On Wed, 7 Aug 2002, David Woodhouse wrote:
>
> scottm@somanetworks.com said:
> > However, it's entirely possible that you will be allocated resource
> > ranges that are intermingled with the ranges that are behind other
> > bridges or devices. There's no sane way to program the hotplug
> > bridge's BARs in such a situation.
>
> Why? Can't you just forward transactions for the whole of the range,
> including some addresses which are actually behind other bridges?

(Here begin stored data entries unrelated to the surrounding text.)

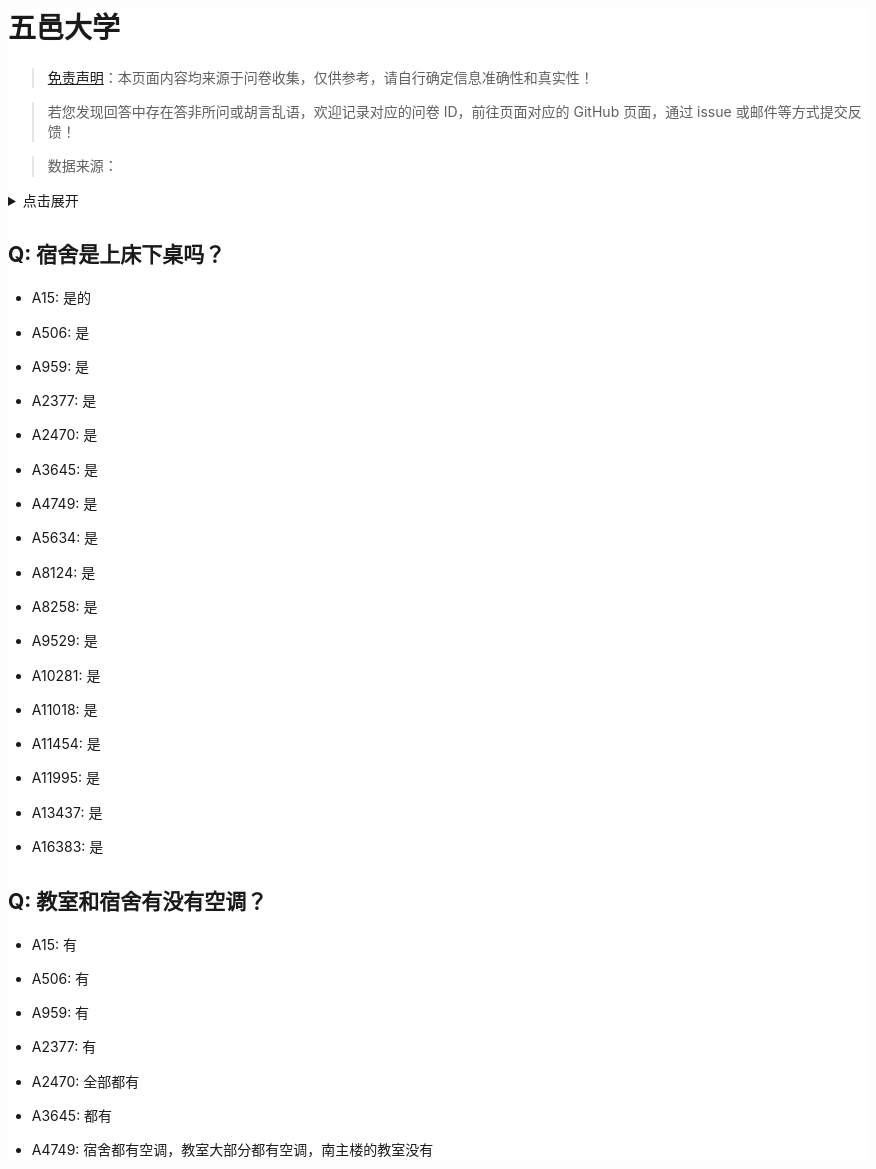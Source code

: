 # 五邑大学

> [免责声明](https://colleges.chat/#_3)：本页面内容均来源于问卷收集，仅供参考，请自行确定信息准确性和真实性！

> 若您发现回答中存在答非所问或胡言乱语，欢迎记录对应的问卷 ID，前往页面对应的 GitHub 页面，通过 issue 或邮件等方式提交反馈！

> 数据来源：

<details><summary>点击展开</summary></details>

## Q: 宿舍是上床下桌吗？

- A15: 是的

- A506: 是

- A959: 是

- A2377: 是

- A2470: 是

- A3645: 是

- A4749: 是

- A5634: 是

- A8124: 是

- A8258: 是

- A9529: 是

- A10281: 是

- A11018: 是

- A11454: 是

- A11995: 是

- A13437: 是

- A16383: 是

## Q: 教室和宿舍有没有空调？

- A15: 有

- A506: 有

- A959: 有

- A2377: 有

- A2470: 全部都有

- A3645: 都有

- A4749: 宿舍都有空调，教室大部分都有空调，南主楼的教室没有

My copy of "PCI System Architecture, 4th Edition", say on the top of
page 379:
On power-up, the system must be automatically configured so that each
device's IO and memory functions occupy mutually-exclusive address
ranges.
There's no detail on what happens if you violate this, however. Digging
out the "PCI Local Bus Specification, Revision 2.2", section 3.2.2 (page
27) says:
When a transaction is initiated on the interface, each potential target
compares the address with its Base Address register(s) to determine if
it is the target of the current transaction. If it is the target, the
device asserts DEVSEL# to claim the access. For more details about
DEVSEL# generation, refer to Section 3.6.1.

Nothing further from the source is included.